* Required work
Check each line of the records below and collect those holding "DISASTER".

* Data
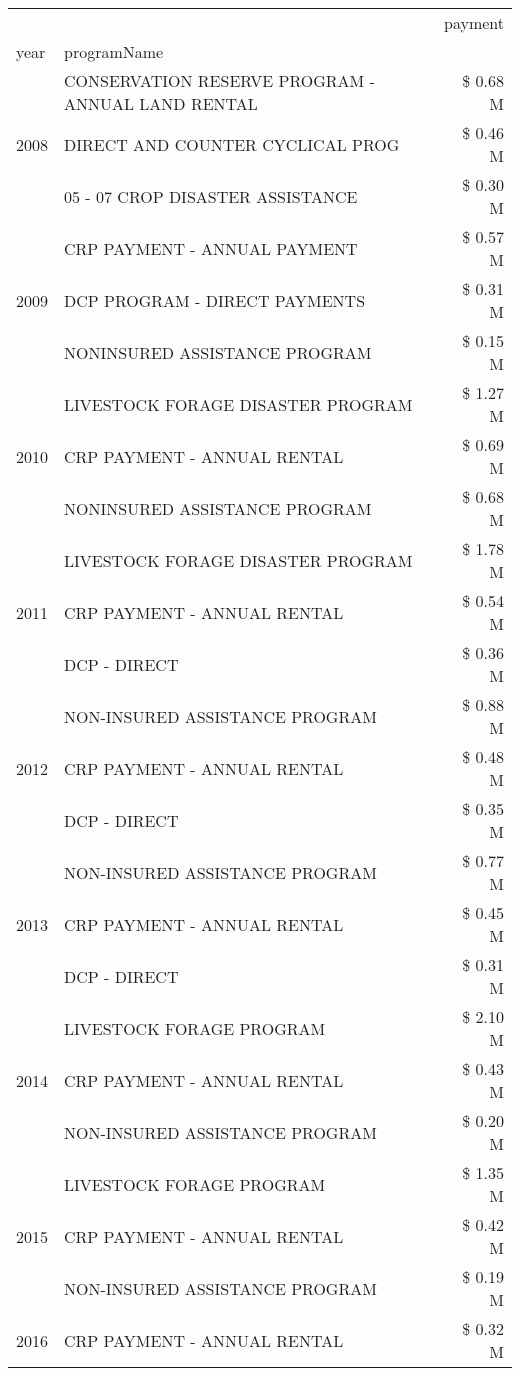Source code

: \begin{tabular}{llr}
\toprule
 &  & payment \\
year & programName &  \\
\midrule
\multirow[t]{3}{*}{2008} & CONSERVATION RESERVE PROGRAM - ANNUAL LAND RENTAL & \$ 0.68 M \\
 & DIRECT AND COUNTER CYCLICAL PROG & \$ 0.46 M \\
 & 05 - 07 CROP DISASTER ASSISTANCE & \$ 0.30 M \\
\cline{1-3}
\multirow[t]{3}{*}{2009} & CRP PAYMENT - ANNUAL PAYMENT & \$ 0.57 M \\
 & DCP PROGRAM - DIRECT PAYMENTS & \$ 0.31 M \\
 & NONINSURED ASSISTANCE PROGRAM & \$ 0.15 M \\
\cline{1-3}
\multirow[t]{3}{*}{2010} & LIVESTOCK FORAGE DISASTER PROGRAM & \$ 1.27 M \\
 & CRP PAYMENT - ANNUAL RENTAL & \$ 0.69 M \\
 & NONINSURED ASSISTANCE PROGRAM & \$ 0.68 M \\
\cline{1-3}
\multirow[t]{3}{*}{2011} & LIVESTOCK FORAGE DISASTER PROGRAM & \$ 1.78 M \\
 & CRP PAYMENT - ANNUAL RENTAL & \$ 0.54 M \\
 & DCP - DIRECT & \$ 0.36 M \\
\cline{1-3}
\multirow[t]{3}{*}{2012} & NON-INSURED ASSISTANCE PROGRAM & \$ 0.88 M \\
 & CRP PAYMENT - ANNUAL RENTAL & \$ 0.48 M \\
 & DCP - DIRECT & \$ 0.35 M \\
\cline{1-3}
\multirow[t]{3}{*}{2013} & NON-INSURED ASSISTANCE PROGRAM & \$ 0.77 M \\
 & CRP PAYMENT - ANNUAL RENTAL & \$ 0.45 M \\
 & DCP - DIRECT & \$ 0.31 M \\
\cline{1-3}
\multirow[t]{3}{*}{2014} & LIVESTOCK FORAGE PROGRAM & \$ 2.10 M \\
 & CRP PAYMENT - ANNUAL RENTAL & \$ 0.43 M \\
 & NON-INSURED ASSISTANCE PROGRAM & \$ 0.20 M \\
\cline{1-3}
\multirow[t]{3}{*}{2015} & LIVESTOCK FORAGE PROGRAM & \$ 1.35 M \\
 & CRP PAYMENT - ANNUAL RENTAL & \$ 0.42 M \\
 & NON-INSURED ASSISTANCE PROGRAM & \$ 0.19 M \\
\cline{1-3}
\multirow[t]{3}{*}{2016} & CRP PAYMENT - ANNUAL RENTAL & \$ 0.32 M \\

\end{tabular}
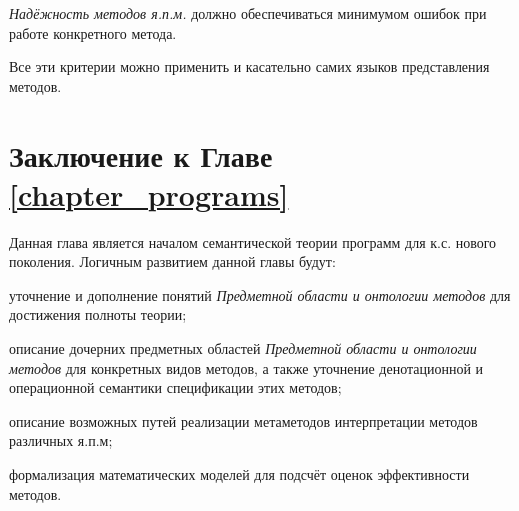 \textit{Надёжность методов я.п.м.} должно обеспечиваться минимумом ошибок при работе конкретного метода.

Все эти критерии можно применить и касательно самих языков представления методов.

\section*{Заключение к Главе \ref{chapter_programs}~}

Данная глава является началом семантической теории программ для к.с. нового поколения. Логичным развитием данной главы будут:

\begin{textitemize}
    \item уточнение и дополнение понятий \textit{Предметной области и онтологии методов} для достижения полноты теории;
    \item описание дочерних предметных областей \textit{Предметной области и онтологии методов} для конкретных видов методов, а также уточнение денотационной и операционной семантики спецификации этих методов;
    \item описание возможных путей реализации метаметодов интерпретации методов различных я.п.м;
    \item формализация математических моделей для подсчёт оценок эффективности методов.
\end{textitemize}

* Response below
 & 05 - 07 CROP DISASTER ASSISTANCE & \$ 0.30 M \\
\multirow[t]{3}{*}{2010} & LIVESTOCK FORAGE DISASTER PROGRAM & \$ 1.27 M \\
\multirow[t]{3}{*}{2011} & LIVESTOCK FORAGE DISASTER PROGRAM & \$ 1.78 M \\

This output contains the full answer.